Records for this exercise Start Marker

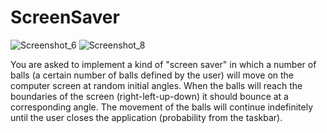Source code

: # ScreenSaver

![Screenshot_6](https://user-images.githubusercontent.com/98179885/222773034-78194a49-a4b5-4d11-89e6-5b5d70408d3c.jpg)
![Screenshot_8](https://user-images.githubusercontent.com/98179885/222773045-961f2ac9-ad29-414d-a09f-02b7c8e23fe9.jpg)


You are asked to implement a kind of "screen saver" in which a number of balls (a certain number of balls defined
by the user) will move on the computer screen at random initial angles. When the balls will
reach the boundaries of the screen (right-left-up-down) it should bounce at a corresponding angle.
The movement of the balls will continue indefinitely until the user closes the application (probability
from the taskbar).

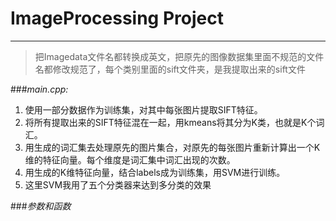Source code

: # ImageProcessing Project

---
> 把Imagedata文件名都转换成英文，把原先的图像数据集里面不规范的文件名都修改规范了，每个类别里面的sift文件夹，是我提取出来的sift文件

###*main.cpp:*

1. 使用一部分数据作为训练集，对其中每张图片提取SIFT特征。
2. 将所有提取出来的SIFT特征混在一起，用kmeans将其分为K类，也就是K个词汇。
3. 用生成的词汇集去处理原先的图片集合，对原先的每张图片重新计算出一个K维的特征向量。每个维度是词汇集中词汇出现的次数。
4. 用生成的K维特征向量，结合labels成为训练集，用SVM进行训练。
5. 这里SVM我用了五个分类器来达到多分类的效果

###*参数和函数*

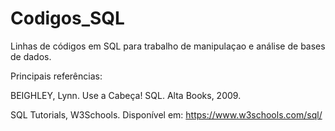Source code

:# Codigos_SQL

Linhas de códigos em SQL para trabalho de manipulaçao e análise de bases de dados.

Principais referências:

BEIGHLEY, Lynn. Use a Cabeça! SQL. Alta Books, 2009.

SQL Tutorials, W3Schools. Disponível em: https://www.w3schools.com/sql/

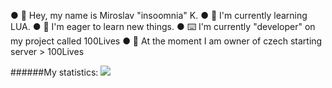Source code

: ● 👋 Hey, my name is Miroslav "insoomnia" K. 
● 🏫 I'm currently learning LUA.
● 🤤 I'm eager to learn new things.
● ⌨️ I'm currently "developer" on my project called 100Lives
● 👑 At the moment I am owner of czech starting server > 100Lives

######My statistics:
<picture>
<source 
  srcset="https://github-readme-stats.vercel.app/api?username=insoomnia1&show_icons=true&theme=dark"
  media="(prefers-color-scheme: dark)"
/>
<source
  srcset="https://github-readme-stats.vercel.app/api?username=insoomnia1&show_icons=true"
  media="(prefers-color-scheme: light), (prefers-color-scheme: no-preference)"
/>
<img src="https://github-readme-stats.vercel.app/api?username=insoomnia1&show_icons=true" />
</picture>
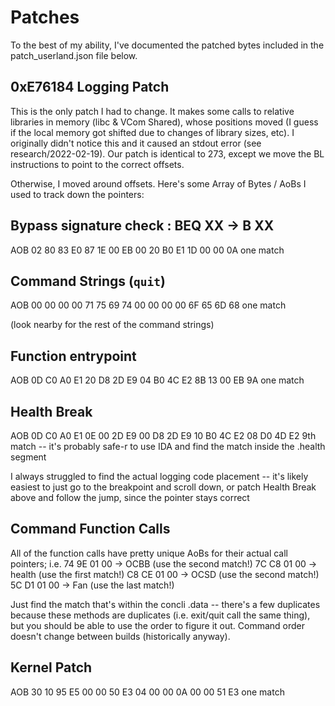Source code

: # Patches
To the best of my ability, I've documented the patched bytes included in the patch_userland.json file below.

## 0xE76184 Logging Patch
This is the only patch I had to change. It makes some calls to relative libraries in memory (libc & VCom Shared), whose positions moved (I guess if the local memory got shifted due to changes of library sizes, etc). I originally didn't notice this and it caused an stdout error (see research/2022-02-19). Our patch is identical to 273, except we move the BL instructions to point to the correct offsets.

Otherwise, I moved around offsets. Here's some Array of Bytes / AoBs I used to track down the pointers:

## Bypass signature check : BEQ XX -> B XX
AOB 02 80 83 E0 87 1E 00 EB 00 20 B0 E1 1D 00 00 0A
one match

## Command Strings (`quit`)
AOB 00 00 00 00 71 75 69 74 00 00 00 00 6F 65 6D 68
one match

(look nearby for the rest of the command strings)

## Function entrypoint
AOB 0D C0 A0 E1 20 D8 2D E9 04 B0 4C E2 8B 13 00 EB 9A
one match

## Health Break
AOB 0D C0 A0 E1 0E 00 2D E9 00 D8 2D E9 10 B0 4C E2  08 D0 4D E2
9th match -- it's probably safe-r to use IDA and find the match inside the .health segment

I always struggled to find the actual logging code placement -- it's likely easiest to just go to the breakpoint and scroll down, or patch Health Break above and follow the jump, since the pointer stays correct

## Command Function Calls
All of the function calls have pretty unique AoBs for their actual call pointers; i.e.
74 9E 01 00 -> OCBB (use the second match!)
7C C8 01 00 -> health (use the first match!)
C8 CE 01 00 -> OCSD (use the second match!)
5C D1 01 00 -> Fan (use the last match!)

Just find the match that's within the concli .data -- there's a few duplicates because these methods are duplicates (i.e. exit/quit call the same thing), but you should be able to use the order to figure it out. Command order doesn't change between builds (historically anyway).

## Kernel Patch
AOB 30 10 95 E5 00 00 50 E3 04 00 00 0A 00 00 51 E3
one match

Records for this exercise End Marker
Records for this exercise Start Marker

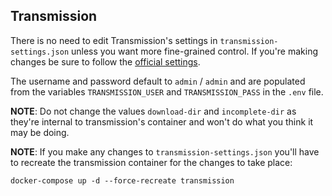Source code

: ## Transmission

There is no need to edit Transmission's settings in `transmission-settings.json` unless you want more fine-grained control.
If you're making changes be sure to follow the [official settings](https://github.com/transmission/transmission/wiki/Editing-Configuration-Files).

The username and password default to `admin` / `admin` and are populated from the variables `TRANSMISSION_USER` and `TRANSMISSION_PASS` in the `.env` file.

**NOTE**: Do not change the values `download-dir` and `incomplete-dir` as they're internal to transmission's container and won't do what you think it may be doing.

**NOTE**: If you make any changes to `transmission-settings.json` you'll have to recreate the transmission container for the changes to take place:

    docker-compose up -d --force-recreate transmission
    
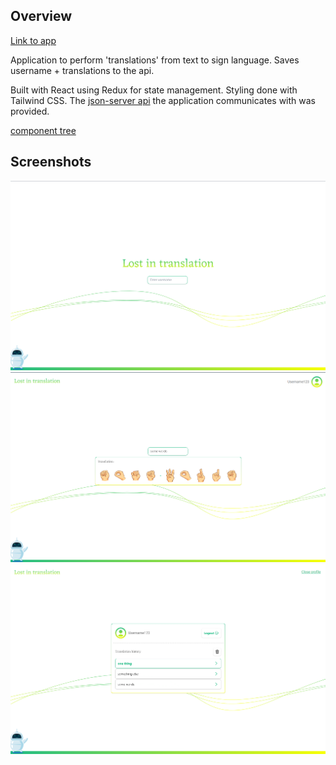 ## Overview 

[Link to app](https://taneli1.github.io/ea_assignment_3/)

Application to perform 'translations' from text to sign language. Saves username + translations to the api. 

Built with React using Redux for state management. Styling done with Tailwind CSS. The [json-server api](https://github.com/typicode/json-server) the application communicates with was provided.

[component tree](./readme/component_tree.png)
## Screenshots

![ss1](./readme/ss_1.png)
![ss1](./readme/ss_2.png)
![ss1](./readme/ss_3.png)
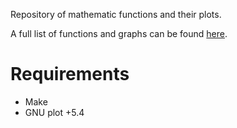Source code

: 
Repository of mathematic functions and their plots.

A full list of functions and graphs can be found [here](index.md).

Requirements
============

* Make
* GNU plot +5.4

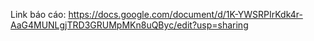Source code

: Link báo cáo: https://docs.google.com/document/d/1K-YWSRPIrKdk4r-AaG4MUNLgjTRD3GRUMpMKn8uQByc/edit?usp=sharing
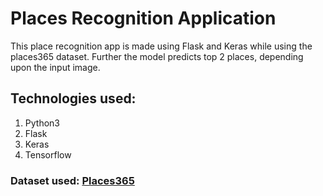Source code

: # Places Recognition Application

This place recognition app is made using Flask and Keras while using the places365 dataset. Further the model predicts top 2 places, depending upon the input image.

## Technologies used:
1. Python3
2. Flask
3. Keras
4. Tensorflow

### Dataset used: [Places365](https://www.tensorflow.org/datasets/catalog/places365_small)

Records for this exercise End Marker

» **What to work on**:
What you return must match the lines above from the one with "server > 100Lives" through the one with "5C D1 01 00 -> Fan (use the last match!)" exactly, with both ends included and the pictures excluded.

» **Exercise output**:
● 👑 At the moment I am owner of czech starting server > 100Lives

######My statistics:
<picture>
<source 
  srcset="https://github-readme-stats.vercel.app/api?username=insoomnia1&show_icons=true&theme=dark"
  media="(prefers-color-scheme: dark)"
/>
<source
  srcset="https://github-readme-stats.vercel.app/api?username=insoomnia1&show_icons=true"
  media="(prefers-color-scheme: light), (prefers-color-scheme: no-preference)"
/>
<img src="https://github-readme-stats.vercel.app/api?username=insoomnia1&show_icons=true" />
</picture>
Source code

: # Patches
To the best of my ability, I've documented the patched bytes included in the patch_userland.json file below.

## 0xE76184 Logging Patch
This is the only patch I had to change. It makes some calls to relative libraries in memory (libc & VCom Shared), whose positions moved (I guess if the local memory got shifted due to changes of library sizes, etc). I originally didn't notice this and it caused an stdout error (see research/2022-02-19). Our patch is identical to 273, except we move the BL instructions to point to the correct offsets.

Otherwise, I moved around offsets. Here's some Array of Bytes / AoBs I used to track down the pointers:

## Bypass signature check : BEQ XX -> B XX
AOB 02 80 83 E0 87 1E 00 EB 00 20 B0 E1 1D 00 00 0A
one match

## Command Strings (`quit`)
AOB 00 00 00 00 71 75 69 74 00 00 00 00 6F 65 6D 68
one match

(look nearby for the rest of the command strings)

## Function entrypoint
AOB 0D C0 A0 E1 20 D8 2D E9 04 B0 4C E2 8B 13 00 EB 9A
one match

## Health Break
AOB 0D C0 A0 E1 0E 00 2D E9 00 D8 2D E9 10 B0 4C E2  08 D0 4D E2
9th match -- it's probably safe-r to use IDA and find the match inside the .health segment

I always struggled to find the actual logging code placement -- it's likely easiest to just go to the breakpoint and scroll down, or patch Health Break above and follow the jump, since the pointer stays correct

## Command Function Calls
All of the function calls have pretty unique AoBs for their actual call pointers; i.e.
74 9E 01 00 -> OCBB (use the second match!)
7C C8 01 00 -> health (use the first match!)
C8 CE 01 00 -> OCSD (use the second match!)
5C D1 01 00 -> Fan (use the last match!)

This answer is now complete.